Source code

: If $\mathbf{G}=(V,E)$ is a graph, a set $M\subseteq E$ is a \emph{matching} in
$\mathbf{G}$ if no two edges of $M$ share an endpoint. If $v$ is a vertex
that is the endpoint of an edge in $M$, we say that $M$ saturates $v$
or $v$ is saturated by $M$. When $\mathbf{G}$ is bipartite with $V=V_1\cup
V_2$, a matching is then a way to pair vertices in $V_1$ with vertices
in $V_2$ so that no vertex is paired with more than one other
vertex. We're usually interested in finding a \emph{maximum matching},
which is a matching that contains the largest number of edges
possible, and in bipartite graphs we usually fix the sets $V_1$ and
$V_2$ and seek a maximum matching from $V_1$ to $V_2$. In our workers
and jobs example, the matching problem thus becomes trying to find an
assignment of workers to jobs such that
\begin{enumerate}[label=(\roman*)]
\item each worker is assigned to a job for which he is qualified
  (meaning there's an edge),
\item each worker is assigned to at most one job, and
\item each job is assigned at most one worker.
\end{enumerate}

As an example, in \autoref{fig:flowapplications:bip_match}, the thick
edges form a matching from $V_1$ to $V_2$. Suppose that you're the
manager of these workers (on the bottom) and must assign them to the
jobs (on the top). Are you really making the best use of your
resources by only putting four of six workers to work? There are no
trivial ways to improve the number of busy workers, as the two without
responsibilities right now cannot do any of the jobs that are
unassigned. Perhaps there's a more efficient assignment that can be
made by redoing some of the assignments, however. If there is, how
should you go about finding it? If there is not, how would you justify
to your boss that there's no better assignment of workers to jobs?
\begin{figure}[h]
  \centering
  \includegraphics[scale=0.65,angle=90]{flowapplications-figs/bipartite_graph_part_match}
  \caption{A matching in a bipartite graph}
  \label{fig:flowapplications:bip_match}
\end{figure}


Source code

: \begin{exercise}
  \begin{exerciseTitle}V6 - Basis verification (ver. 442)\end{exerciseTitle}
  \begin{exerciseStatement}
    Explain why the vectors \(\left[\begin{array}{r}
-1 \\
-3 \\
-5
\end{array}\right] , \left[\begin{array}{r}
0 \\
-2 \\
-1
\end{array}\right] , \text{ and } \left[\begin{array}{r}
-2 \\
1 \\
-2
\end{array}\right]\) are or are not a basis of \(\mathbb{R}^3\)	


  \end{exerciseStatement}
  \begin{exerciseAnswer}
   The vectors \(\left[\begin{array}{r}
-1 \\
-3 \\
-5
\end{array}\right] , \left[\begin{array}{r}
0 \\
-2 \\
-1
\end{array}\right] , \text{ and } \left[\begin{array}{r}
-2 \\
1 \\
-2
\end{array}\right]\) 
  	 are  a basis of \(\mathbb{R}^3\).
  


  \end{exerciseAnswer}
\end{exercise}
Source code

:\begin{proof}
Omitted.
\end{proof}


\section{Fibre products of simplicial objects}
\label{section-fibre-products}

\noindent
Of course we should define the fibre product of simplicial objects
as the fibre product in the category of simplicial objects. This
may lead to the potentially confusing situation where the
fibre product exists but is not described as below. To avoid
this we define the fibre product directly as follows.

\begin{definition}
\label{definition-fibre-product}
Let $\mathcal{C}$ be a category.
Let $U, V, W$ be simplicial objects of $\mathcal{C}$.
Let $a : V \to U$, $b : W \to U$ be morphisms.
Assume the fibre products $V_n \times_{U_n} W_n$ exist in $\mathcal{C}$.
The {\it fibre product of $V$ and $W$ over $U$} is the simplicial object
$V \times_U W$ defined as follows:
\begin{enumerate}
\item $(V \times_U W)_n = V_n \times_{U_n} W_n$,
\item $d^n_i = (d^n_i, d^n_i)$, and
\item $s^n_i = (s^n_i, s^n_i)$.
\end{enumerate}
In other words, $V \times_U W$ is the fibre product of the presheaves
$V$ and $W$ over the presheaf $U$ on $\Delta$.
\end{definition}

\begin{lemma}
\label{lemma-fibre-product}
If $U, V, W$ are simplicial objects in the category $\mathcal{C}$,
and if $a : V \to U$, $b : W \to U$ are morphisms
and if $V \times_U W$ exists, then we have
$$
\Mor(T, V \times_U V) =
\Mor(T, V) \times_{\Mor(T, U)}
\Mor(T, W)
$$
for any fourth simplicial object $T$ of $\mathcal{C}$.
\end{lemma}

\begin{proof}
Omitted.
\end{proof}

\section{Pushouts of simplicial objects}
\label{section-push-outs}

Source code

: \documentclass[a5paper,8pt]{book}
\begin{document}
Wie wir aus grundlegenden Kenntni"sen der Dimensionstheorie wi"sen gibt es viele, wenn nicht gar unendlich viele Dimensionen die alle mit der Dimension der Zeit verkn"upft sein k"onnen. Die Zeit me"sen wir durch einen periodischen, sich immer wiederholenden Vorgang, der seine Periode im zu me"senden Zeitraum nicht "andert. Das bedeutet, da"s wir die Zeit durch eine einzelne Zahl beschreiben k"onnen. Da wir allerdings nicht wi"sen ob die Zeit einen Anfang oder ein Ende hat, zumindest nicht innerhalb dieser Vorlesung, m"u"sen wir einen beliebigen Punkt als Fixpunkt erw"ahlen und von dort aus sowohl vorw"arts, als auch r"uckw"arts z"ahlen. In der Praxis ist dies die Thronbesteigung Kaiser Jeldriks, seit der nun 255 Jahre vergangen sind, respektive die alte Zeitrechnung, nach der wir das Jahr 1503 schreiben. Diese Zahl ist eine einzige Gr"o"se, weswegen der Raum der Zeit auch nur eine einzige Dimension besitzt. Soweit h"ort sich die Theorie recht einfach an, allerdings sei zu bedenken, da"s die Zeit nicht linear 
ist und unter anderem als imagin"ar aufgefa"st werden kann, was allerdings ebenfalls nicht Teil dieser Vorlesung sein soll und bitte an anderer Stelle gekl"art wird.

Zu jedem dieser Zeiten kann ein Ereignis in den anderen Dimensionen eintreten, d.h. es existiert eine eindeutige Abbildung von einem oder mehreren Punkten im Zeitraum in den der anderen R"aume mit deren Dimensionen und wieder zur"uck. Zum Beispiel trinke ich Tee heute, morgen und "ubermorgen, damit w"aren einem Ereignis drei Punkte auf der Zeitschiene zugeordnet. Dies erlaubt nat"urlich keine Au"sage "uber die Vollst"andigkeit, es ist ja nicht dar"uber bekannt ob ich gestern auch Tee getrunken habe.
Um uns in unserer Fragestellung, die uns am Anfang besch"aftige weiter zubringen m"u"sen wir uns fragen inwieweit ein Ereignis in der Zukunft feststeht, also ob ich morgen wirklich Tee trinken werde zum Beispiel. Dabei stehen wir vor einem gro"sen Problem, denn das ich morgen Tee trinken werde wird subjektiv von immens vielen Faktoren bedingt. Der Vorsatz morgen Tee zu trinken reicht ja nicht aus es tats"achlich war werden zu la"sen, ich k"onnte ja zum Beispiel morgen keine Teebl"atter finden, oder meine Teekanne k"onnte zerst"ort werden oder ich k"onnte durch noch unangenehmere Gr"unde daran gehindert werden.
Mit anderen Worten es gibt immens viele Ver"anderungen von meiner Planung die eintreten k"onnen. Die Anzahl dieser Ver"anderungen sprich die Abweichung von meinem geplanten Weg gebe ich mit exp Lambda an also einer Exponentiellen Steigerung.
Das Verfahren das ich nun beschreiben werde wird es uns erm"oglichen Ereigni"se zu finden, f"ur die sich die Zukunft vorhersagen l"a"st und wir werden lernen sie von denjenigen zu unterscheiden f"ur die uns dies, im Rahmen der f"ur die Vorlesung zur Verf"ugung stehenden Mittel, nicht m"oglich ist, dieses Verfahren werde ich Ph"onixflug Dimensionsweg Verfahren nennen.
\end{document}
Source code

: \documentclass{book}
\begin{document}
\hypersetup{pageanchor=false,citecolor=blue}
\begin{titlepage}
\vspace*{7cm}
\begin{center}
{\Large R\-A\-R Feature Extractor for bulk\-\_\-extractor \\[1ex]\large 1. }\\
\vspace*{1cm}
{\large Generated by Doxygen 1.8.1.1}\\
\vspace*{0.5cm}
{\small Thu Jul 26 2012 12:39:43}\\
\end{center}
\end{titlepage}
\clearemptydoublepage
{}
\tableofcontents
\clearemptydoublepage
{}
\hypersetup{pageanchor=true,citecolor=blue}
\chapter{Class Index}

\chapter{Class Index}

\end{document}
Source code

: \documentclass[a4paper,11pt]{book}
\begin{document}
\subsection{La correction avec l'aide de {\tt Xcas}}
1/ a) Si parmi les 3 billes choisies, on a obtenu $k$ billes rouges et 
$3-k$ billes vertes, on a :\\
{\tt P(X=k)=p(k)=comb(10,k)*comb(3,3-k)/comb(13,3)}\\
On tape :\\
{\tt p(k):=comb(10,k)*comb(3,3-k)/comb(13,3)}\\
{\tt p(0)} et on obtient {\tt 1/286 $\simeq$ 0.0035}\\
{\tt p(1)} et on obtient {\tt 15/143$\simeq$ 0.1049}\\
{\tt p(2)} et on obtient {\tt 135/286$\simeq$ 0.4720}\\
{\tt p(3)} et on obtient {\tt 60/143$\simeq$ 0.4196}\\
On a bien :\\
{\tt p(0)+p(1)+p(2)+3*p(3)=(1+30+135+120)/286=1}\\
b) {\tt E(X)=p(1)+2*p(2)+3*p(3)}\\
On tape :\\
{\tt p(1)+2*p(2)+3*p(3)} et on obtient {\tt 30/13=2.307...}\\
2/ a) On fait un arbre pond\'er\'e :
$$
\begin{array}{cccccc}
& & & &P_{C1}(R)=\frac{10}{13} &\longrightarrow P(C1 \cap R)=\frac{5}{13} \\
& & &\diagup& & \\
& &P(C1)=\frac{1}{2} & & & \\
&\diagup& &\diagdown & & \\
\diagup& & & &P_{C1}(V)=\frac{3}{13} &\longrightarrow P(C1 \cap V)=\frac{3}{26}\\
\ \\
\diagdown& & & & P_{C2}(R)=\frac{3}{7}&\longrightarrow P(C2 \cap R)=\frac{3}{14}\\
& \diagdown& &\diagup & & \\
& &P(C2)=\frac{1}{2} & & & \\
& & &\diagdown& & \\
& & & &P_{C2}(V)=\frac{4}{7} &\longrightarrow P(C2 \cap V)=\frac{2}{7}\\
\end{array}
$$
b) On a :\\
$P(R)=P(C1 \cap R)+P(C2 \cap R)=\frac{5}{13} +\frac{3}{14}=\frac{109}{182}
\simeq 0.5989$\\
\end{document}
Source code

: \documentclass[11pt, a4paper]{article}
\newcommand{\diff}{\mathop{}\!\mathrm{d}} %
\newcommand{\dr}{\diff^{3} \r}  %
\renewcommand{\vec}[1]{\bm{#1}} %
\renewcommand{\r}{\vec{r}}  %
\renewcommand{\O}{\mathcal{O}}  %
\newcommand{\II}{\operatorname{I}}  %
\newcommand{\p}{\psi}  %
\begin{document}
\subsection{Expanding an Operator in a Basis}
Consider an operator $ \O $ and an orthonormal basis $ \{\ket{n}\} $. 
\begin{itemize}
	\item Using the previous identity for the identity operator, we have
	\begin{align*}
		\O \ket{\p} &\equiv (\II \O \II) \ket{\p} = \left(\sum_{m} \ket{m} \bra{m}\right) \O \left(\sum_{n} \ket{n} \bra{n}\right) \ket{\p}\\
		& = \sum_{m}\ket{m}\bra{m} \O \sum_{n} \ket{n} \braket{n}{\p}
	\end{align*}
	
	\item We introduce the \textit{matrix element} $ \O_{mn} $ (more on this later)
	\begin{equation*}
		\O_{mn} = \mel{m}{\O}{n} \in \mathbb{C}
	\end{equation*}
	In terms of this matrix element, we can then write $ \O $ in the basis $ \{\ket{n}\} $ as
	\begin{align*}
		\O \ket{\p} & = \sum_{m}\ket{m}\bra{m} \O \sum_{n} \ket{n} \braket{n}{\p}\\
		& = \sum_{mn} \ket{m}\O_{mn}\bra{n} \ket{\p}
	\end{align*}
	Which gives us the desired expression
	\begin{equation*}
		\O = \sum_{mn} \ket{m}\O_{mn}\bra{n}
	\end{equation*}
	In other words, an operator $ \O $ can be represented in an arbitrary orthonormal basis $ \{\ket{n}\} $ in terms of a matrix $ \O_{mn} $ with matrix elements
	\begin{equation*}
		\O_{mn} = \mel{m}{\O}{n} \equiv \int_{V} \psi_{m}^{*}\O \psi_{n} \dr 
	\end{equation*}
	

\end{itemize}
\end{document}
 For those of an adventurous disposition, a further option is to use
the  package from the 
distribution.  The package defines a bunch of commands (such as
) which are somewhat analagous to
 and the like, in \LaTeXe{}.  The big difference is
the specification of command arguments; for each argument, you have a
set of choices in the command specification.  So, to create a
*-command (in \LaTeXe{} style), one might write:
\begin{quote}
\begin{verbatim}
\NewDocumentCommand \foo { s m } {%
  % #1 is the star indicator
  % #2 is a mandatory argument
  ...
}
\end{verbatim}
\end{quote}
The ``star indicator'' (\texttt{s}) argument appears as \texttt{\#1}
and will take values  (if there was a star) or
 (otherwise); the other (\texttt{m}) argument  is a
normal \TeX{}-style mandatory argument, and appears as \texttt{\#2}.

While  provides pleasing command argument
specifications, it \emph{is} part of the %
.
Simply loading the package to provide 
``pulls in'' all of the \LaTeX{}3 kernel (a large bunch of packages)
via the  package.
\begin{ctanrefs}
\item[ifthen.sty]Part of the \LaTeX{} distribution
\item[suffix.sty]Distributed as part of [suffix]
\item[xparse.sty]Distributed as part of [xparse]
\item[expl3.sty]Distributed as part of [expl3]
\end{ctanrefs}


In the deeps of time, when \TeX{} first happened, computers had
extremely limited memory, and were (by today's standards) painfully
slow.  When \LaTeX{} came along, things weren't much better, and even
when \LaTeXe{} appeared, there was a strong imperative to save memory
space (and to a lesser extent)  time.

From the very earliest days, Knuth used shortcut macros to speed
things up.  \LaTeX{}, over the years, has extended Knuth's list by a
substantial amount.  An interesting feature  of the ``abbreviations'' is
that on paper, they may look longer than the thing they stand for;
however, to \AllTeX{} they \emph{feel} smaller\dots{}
# # #
Problem description: The lines from the one containing "Knuth's list by a" through the final line of the listing above are to be repeated exactly, and nothing else is to be printed.

The answer:
things up.  \LaTeX{}, over the years, has extended Knuth's list by a
substantial amount.  An interesting feature  of the ``abbreviations'' is
that on paper, they may look longer than the thing they stand for;
however, to \AllTeX{} they \emph{feel} smaller\dots{}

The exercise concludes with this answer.